---- Records to use

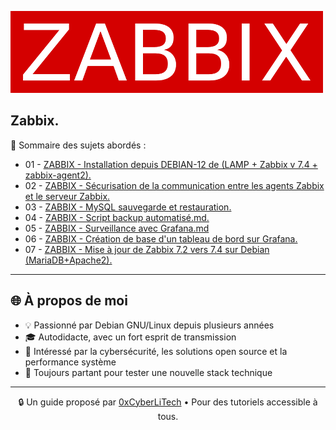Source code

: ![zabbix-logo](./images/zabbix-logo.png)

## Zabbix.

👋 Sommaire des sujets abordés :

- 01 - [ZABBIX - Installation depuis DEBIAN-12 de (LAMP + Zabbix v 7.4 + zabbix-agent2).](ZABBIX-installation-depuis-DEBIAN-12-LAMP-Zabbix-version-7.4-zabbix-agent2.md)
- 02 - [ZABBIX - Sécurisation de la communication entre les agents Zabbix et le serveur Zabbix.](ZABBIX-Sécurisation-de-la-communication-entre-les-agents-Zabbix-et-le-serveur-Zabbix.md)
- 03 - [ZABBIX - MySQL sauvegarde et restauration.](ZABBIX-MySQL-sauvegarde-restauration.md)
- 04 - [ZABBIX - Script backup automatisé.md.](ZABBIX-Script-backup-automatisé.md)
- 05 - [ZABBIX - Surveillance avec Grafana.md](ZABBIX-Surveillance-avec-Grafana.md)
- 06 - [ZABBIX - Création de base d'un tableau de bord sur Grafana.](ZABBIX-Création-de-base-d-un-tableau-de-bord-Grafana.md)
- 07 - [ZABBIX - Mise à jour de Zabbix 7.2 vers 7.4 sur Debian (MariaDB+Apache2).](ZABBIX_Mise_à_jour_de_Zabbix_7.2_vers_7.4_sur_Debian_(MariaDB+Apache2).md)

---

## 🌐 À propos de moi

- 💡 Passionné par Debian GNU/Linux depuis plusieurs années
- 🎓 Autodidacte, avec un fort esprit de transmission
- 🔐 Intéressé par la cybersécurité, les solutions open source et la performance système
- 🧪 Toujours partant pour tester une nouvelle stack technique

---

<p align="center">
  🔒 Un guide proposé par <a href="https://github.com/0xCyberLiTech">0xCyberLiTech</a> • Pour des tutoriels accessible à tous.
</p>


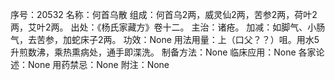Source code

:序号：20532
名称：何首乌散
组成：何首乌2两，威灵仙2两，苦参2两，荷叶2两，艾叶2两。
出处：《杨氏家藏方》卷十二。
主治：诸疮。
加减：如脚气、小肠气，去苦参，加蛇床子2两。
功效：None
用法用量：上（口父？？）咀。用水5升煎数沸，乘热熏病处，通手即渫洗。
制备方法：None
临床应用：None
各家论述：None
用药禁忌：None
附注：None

--------

What to work on →
Reproduce only the lines above, starting at the line with "- 01 - [ZABBIX" and ending at the line with "- 06 - [ZABBIX", exactly as written.

Output →
- 01 - [ZABBIX - Installation depuis DEBIAN-12 de (LAMP + Zabbix v 7.4 + zabbix-agent2).](ZABBIX-installation-depuis-DEBIAN-12-LAMP-Zabbix-version-7.4-zabbix-agent2.md)
- 02 - [ZABBIX - Sécurisation de la communication entre les agents Zabbix et le serveur Zabbix.](ZABBIX-Sécurisation-de-la-communication-entre-les-agents-Zabbix-et-le-serveur-Zabbix.md)
- 03 - [ZABBIX - MySQL sauvegarde et restauration.](ZABBIX-MySQL-sauvegarde-restauration.md)
- 04 - [ZABBIX - Script backup automatisé.md.](ZABBIX-Script-backup-automatisé.md)
- 05 - [ZABBIX - Surveillance avec Grafana.md](ZABBIX-Surveillance-avec-Grafana.md)
- 06 - [ZABBIX - Création de base d'un tableau de bord sur Grafana.](ZABBIX-Création-de-base-d-un-tableau-de-bord-Grafana.md)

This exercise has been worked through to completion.